Problem requirements> Copy out each line from the material where the word "operativo" is found.
Source material Start Marker
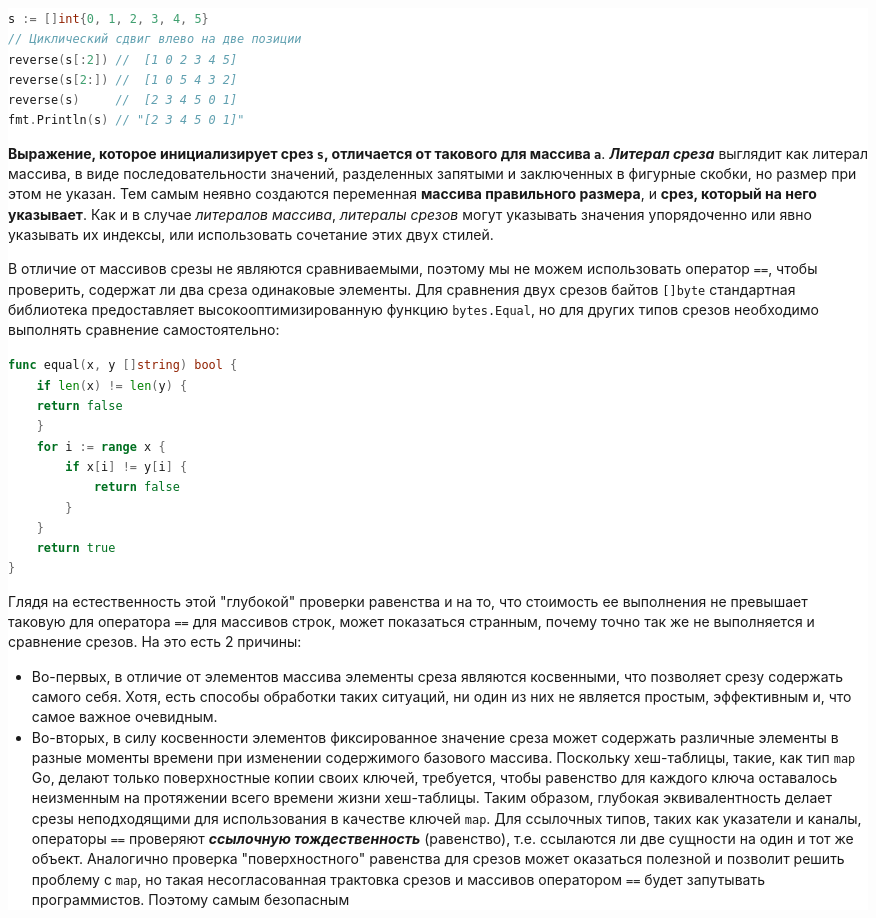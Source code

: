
 ``` go
s := []int{0, 1, 2, 3, 4, 5}
// Циклический сдвиг влево на две позиции
reverse(s[:2]) //  [1 0 2 3 4 5]
reverse(s[2:]) //  [1 0 5 4 3 2]
reverse(s)     //  [2 3 4 5 0 1]
fmt.Println(s) // "[2 3 4 5 0 1]"
```

**Выражение, которое инициализирует срез `s`, отличается от такового для массива `a`**.
**_Литерал среза_** выглядит как литерал массива, в виде последовательности значений, разделенных запятыми и заключенных
в фигурные скобки, но размер при этом не указан. Тем самым неявно создаются переменная **массива правильного размера**,
и **срез, который на него указывает**. Как и в случае _литералов массива_, _литералы срезов_ могут указывать значения
упорядоченно или явно указывать их индексы, или использовать сочетание этих двух стилей.

В отличие от массивов срезы не являются сравниваемыми, поэтому мы не можем использовать оператор `==`, чтобы проверить,
содержат ли два среза одинаковые элементы. Для сравнения двух срезов байтов `[]byte` стандартная библиотека
предоставляет высокооптимизированную функцию `bytes.Equal`, но для других типов срезов необходимо выполнять сравнение
самостоятельно:

``` go
func equal(x, y []string) bool {
    if len(x) != len(y) {
    return false
    }
    for i := range x {
        if x[i] != y[i] {
            return false
        }
    }
    return true
}
```

Глядя на естественность этой "глубокой" проверки равенства и на то, что стоимость ее выполнения не превышает таковую для
оператора `==` для массивов строк, может показаться странным, почему точно так же не выполняется и сравнение срезов.
На это есть 2 причины:

* Во-первых, в отличие от элементов массива элементы среза являются косвенными, что позволяет срезу содержать самого
  себя. Хотя, есть способы обработки таких ситуаций, ни один из них не является простым, эффективным и, что самое важное
  очевидным.
* Во-вторых, в силу косвенности элементов фиксированное значение среза может содержать различные элементы в разные
  моменты времени при изменении содержимого базового массива. Поскольку хеш-таблицы, такие, как тип `map` Go, делают
  только поверхностные копии своих ключей, требуется, чтобы равенство для каждого ключа оставалось неизменным на
  протяжении всего времени жизни хеш-таблицы. Таким образом, глубокая эквивалентность делает срезы неподходящими для
  использования в качестве ключей `map`. Для ссылочных типов, таких как указатели и каналы, операторы `==` проверяют
  **_ссылочную тождественность_** (равенство), т.е. ссылаются ли две сущности на один и тот же объект. Аналогично
  проверка "поверхностного" равенства для срезов может оказаться полезной и позволит решить проблему с `map`, но такая
  несогласованная трактовка срезов и массивов оператором `==` будет запутывать программистов. Поэтому самым безопасным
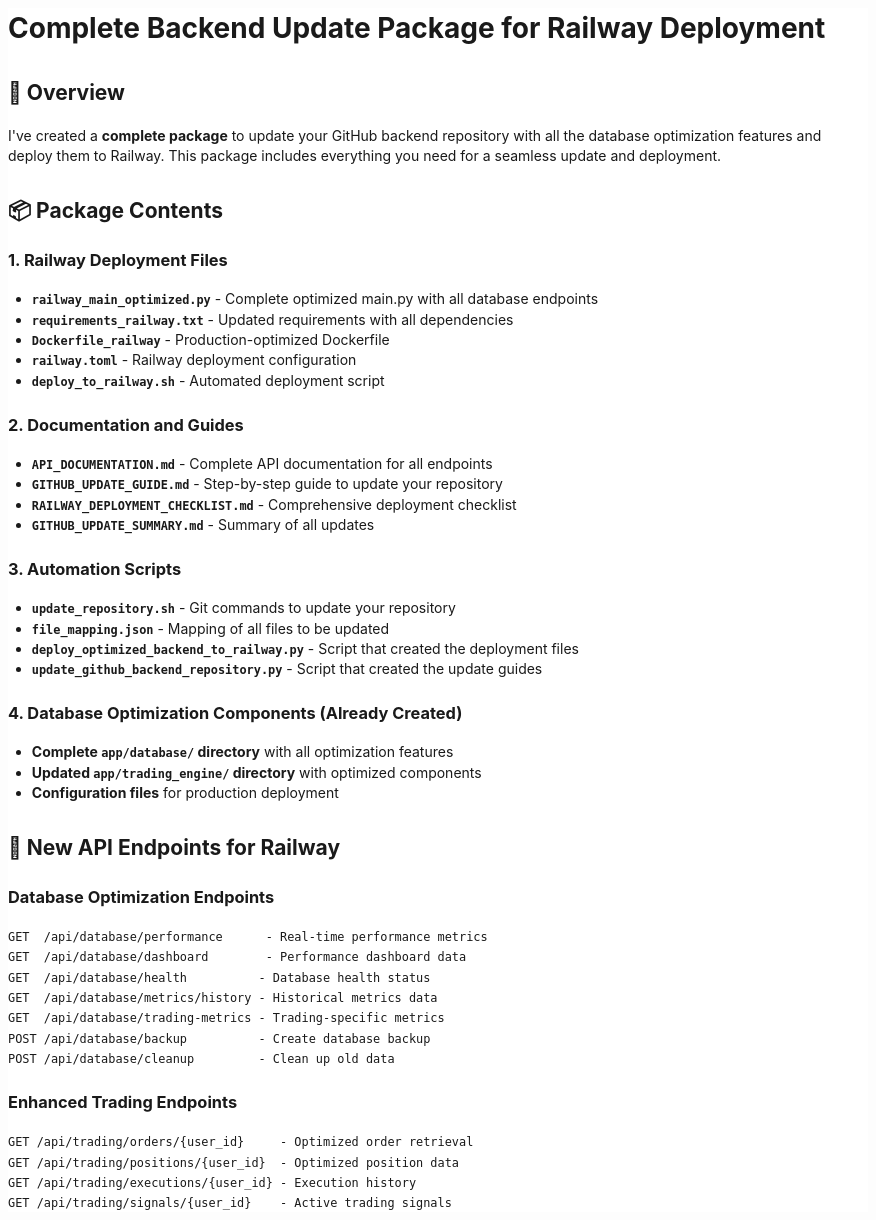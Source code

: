 # Complete Backend Update Package for Railway Deployment

## 🎉 Overview

I've created a **complete package** to update your GitHub backend repository with all the database optimization features and deploy them to Railway. This package includes everything you need for a seamless update and deployment.

## 📦 Package Contents

### 1. Railway Deployment Files
- **`railway_main_optimized.py`** - Complete optimized main.py with all database endpoints
- **`requirements_railway.txt`** - Updated requirements with all dependencies
- **`Dockerfile_railway`** - Production-optimized Dockerfile
- **`railway.toml`** - Railway deployment configuration
- **`deploy_to_railway.sh`** - Automated deployment script

### 2. Documentation and Guides
- **`API_DOCUMENTATION.md`** - Complete API documentation for all endpoints
- **`GITHUB_UPDATE_GUIDE.md`** - Step-by-step guide to update your repository
- **`RAILWAY_DEPLOYMENT_CHECKLIST.md`** - Comprehensive deployment checklist
- **`GITHUB_UPDATE_SUMMARY.md`** - Summary of all updates

### 3. Automation Scripts
- **`update_repository.sh`** - Git commands to update your repository
- **`file_mapping.json`** - Mapping of all files to be updated
- **`deploy_optimized_backend_to_railway.py`** - Script that created the deployment files
- **`update_github_backend_repository.py`** - Script that created the update guides

### 4. Database Optimization Components (Already Created)
- **Complete `app/database/` directory** with all optimization features
- **Updated `app/trading_engine/` directory** with optimized components
- **Configuration files** for production deployment

## 🚀 New API Endpoints for Railway

### Database Optimization Endpoints
```
GET  /api/database/performance      - Real-time performance metrics
GET  /api/database/dashboard        - Performance dashboard data
GET  /api/database/health          - Database health status
GET  /api/database/metrics/history - Historical metrics data
GET  /api/database/trading-metrics - Trading-specific metrics
POST /api/database/backup          - Create database backup
POST /api/database/cleanup         - Clean up old data
```

### Enhanced Trading Endpoints
```
GET /api/trading/orders/{user_id}     - Optimized order retrieval
GET /api/trading/positions/{user_id}  - Optimized position data
GET /api/trading/executions/{user_id} - Execution history
GET /api/trading/signals/{user_id}    - Active trading signals
```
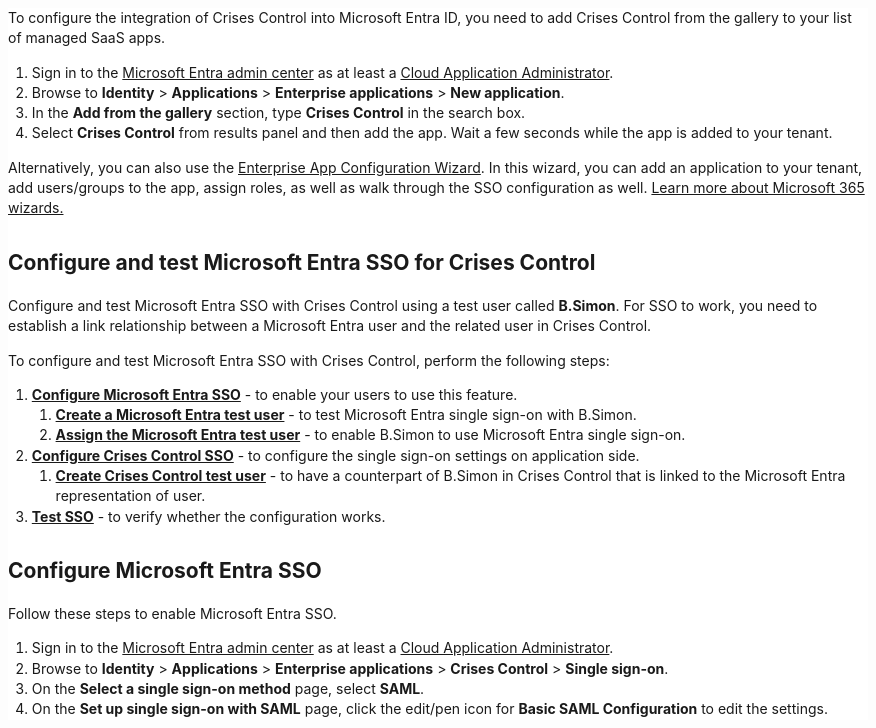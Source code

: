 To configure the integration of Crises Control into Microsoft Entra ID, you need to add Crises Control from the gallery to your list of managed SaaS apps.

1. Sign in to the [Microsoft Entra admin center](https://entra.microsoft.com) as at least a [Cloud Application Administrator](~/identity/role-based-access-control/permissions-reference.md#cloud-application-administrator).
1. Browse to **Identity** > **Applications** > **Enterprise applications** > **New application**.
1. In the **Add from the gallery** section, type **Crises Control** in the search box.
1. Select **Crises Control** from results panel and then add the app. Wait a few seconds while the app is added to your tenant.

 Alternatively, you can also use the [Enterprise App Configuration Wizard](https://portal.office.com/AdminPortal/home?Q=Docs#/azureadappintegration). In this wizard, you can add an application to your tenant, add users/groups to the app, assign roles, as well as walk through the SSO configuration as well. [Learn more about Microsoft 365 wizards.](/microsoft-365/admin/misc/azure-ad-setup-guides)


<a name='configure-and-test-azure-ad-sso-for-crises-control'></a>

## Configure and test Microsoft Entra SSO for Crises Control

Configure and test Microsoft Entra SSO with Crises Control using a test user called **B.Simon**. For SSO to work, you need to establish a link relationship between a Microsoft Entra user and the related user in Crises Control.

To configure and test Microsoft Entra SSO with Crises Control, perform the following steps:

1. **[Configure Microsoft Entra SSO](#configure-azure-ad-sso)** - to enable your users to use this feature.
    1. **[Create a Microsoft Entra test user](#create-an-azure-ad-test-user)** - to test Microsoft Entra single sign-on with B.Simon.
    1. **[Assign the Microsoft Entra test user](#assign-the-azure-ad-test-user)** - to enable B.Simon to use Microsoft Entra single sign-on.
1. **[Configure Crises Control SSO](#configure-crises-control-sso)** - to configure the single sign-on settings on application side.
    1. **[Create Crises Control test user](#create-crises-control-test-user)** - to have a counterpart of B.Simon in Crises Control that is linked to the Microsoft Entra representation of user.
1. **[Test SSO](#test-sso)** - to verify whether the configuration works.

<a name='configure-azure-ad-sso'></a>

## Configure Microsoft Entra SSO

Follow these steps to enable Microsoft Entra SSO.

1. Sign in to the [Microsoft Entra admin center](https://entra.microsoft.com) as at least a [Cloud Application Administrator](~/identity/role-based-access-control/permissions-reference.md#cloud-application-administrator).
1. Browse to **Identity** > **Applications** > **Enterprise applications** > **Crises Control** > **Single sign-on**.
1. On the **Select a single sign-on method** page, select **SAML**.
1. On the **Set up single sign-on with SAML** page, click the edit/pen icon for **Basic SAML Configuration** to edit the settings.
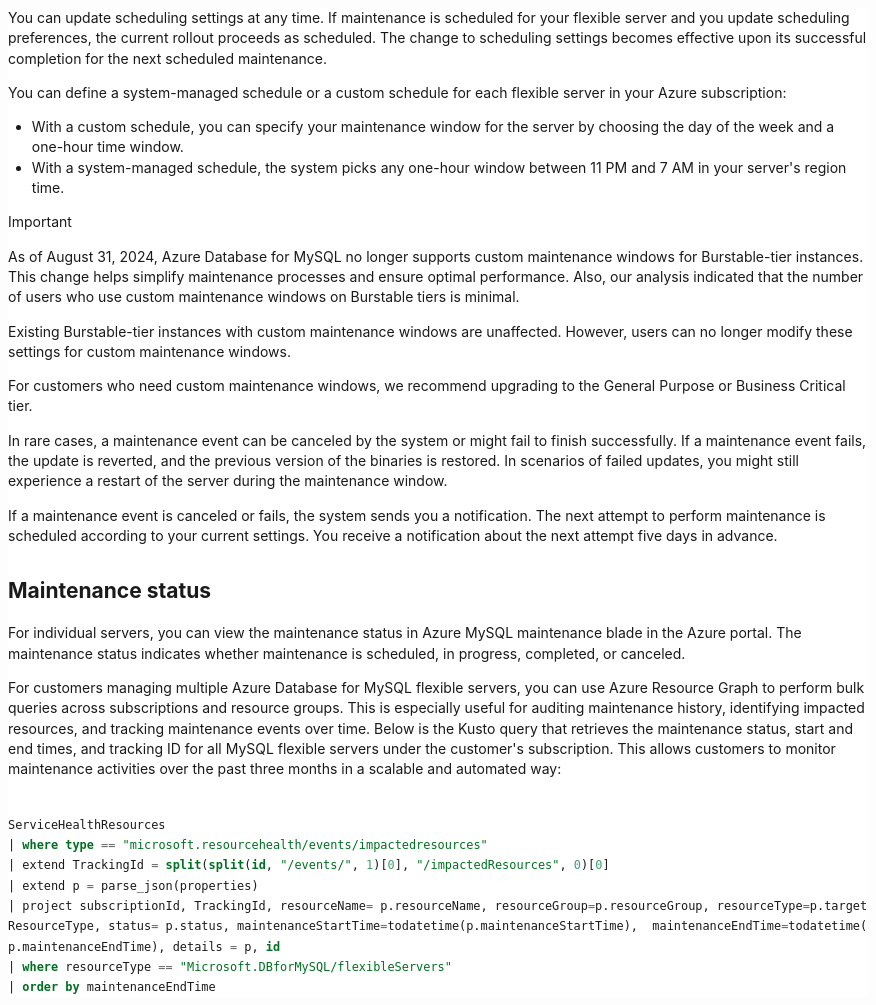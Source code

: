 You can update scheduling settings at any time. If maintenance is scheduled for your flexible server and you update scheduling preferences, the current rollout proceeds as scheduled. The change to scheduling settings becomes effective upon its successful completion for the next scheduled maintenance.

You can define a system-managed schedule or a custom schedule for each flexible server in your Azure subscription:

- With a custom schedule, you can specify your maintenance window for the server by choosing the day of the week and a one-hour time window.
- With a system-managed schedule, the system picks any one-hour window between 11 PM and 7 AM in your server's region time.

> [!IMPORTANT]  
> As of August 31, 2024, Azure Database for MySQL no longer supports custom maintenance windows for Burstable-tier instances. This change helps simplify maintenance processes and ensure optimal performance. Also, our analysis indicated that the number of users who use custom maintenance windows on Burstable tiers is minimal.
>
> Existing Burstable-tier instances with custom maintenance windows are unaffected. However, users can no longer modify these settings for custom maintenance windows.
>
> For customers who need custom maintenance windows, we recommend upgrading to the General Purpose or Business Critical tier.

In rare cases, a maintenance event can be canceled by the system or might fail to finish successfully. If a maintenance event fails, the update is reverted, and the previous version of the binaries is restored. In scenarios of failed updates, you might still experience a restart of the server during the maintenance window.

If a maintenance event is canceled or fails, the system sends you a notification. The next attempt to perform maintenance is scheduled according to your current settings. You receive a notification about the next attempt five days in advance.

<a id="near-zero-downtime-maintenance-public-preview"></a>

## Maintenance status

For individual servers, you can view the maintenance status in Azure MySQL maintenance blade in the Azure portal. The maintenance status indicates whether maintenance is scheduled, in progress, completed, or canceled.

For customers managing multiple Azure Database for MySQL flexible servers, you can use Azure Resource Graph to perform bulk queries across subscriptions and resource groups. This is especially useful for auditing maintenance history, identifying impacted resources, and tracking maintenance events over time. Below is the Kusto query that retrieves the maintenance status, start and end times, and tracking ID for all MySQL flexible servers under the customer's subscription. This allows customers to monitor maintenance activities over the past three months in a scalable and automated way:

```sql

ServiceHealthResources
| where type == "microsoft.resourcehealth/events/impactedresources"
| extend TrackingId = split(split(id, "/events/", 1)[0], "/impactedResources", 0)[0]
| extend p = parse_json(properties)
| project subscriptionId, TrackingId, resourceName= p.resourceName, resourceGroup=p.resourceGroup, resourceType=p.targetResourceType, status= p.status, maintenanceStartTime=todatetime(p.maintenanceStartTime),  maintenanceEndTime=todatetime( p.maintenanceEndTime), details = p, id
| where resourceType == "Microsoft.DBforMySQL/flexibleServers" 
| order by maintenanceEndTime

```
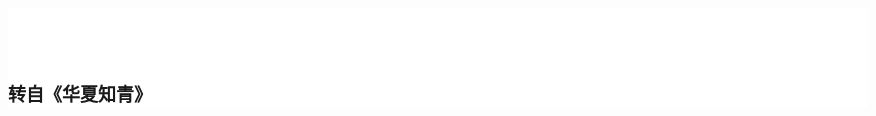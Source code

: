   </span>
 </p>
 <p class="p1">
  <span class="s1">
  </span>
  <br/>
 </p>
 <p class="p1">
  <b>
   <font size="4">
    <span class="s1">
    </span>
    <br/>
   </font>
  </b>
 </p>
 <p class="p2">
  <span class="s1">
   <b>
    <font size="4">
     转自《华夏知青》
    </font>
   </b>
  </span>
 </p>
</div>

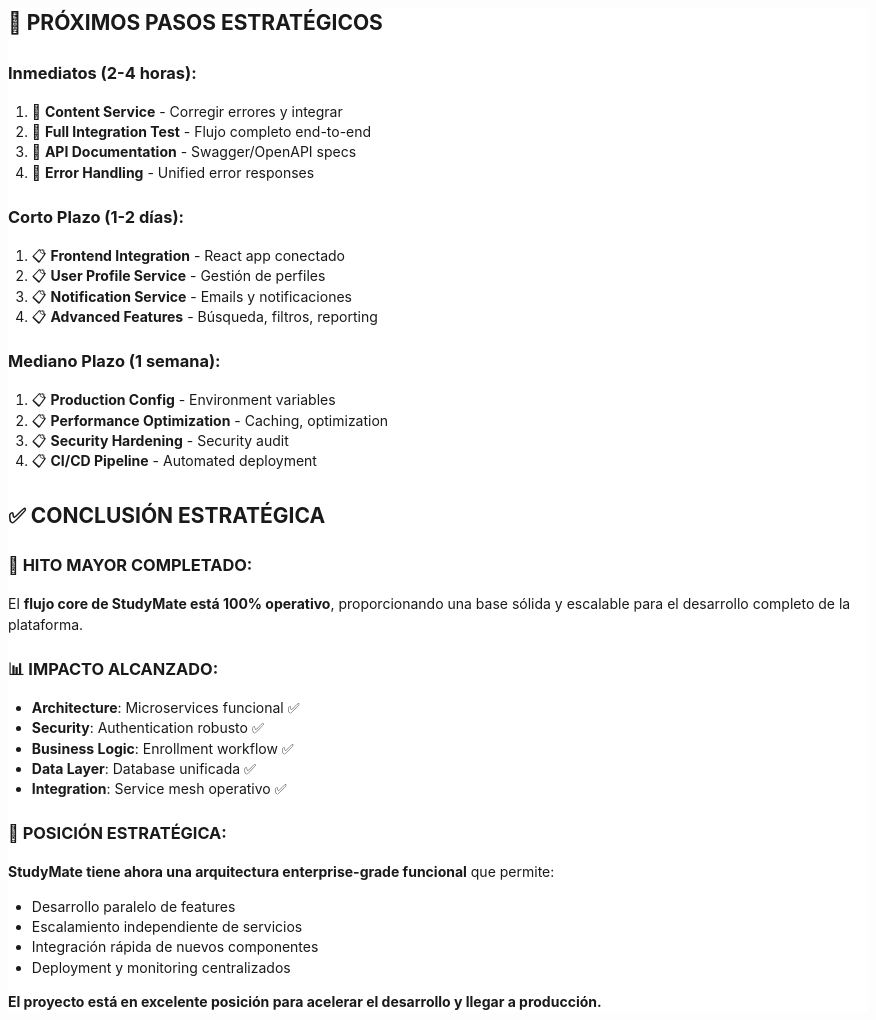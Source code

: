 ## 🚀 **PRÓXIMOS PASOS ESTRATÉGICOS**

### **Inmediatos (2-4 horas)**:
1. 🎯 **Content Service** - Corregir errores y integrar
2. 🎯 **Full Integration Test** - Flujo completo end-to-end
3. 🎯 **API Documentation** - Swagger/OpenAPI specs
4. 🎯 **Error Handling** - Unified error responses

### **Corto Plazo (1-2 días)**:
1. 📋 **Frontend Integration** - React app conectado
2. 📋 **User Profile Service** - Gestión de perfiles
3. 📋 **Notification Service** - Emails y notificaciones
4. 📋 **Advanced Features** - Búsqueda, filtros, reporting

### **Mediano Plazo (1 semana)**:
1. 📋 **Production Config** - Environment variables
2. 📋 **Performance Optimization** - Caching, optimization
3. 📋 **Security Hardening** - Security audit
4. 📋 **CI/CD Pipeline** - Automated deployment

## ✅ **CONCLUSIÓN ESTRATÉGICA**

### 🎉 **HITO MAYOR COMPLETADO**:
El **flujo core de StudyMate está 100% operativo**, proporcionando una base sólida y escalable para el desarrollo completo de la plataforma.

### 📊 **IMPACTO ALCANZADO**:
- **Architecture**: Microservices funcional ✅
- **Security**: Authentication robusto ✅  
- **Business Logic**: Enrollment workflow ✅
- **Data Layer**: Database unificada ✅
- **Integration**: Service mesh operativo ✅

### 🚀 **POSICIÓN ESTRATÉGICA**:
**StudyMate tiene ahora una arquitectura enterprise-grade funcional** que permite:
- Desarrollo paralelo de features
- Escalamiento independiente de servicios  
- Integración rápida de nuevos componentes
- Deployment y monitoring centralizados

**El proyecto está en excelente posición para acelerar el desarrollo y llegar a producción.**
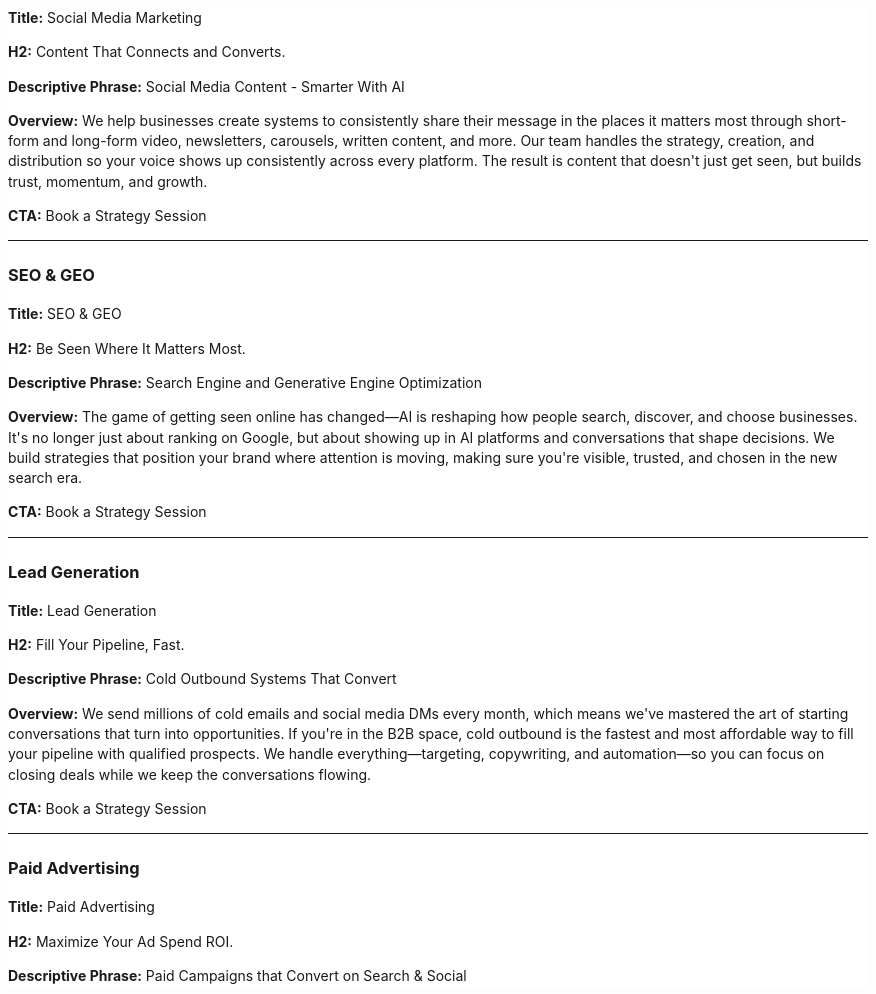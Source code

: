 **Title:** Social Media Marketing

**H2:** Content That Connects and Converts.

**Descriptive Phrase:** Social Media Content - Smarter With AI

**Overview:** We help businesses create systems to consistently share their message in the places it matters most through short-form and long-form video, newsletters, carousels, written content, and more. Our team handles the strategy, creation, and distribution so your voice shows up consistently across every platform. The result is content that doesn't just get seen, but builds trust, momentum, and growth.

**CTA:** Book a Strategy Session

---

### SEO & GEO

**Title:** SEO & GEO

**H2:** Be Seen Where It Matters Most.

**Descriptive Phrase:** Search Engine and Generative Engine Optimization

**Overview:** The game of getting seen online has changed—AI is reshaping how people search, discover, and choose businesses. It's no longer just about ranking on Google, but about showing up in AI platforms and conversations that shape decisions. We build strategies that position your brand where attention is moving, making sure you're visible, trusted, and chosen in the new search era.

**CTA:** Book a Strategy Session

---

### Lead Generation

**Title:** Lead Generation

**H2:** Fill Your Pipeline, Fast.

**Descriptive Phrase:** Cold Outbound Systems That Convert

**Overview:** We send millions of cold emails and social media DMs every month, which means we've mastered the art of starting conversations that turn into opportunities. If you're in the B2B space, cold outbound is the fastest and most affordable way to fill your pipeline with qualified prospects. We handle everything—targeting, copywriting, and automation—so you can focus on closing deals while we keep the conversations flowing.

**CTA:** Book a Strategy Session

---

### Paid Advertising

**Title:** Paid Advertising

**H2:** Maximize Your Ad Spend ROI.

**Descriptive Phrase:** Paid Campaigns that Convert on Search & Social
Source material End Marker
Task solution>
El **flujo core de StudyMate está 100% operativo**, proporcionando una base sólida y escalable para el desarrollo completo de la plataforma.
- **Integration**: Service mesh operativo ✅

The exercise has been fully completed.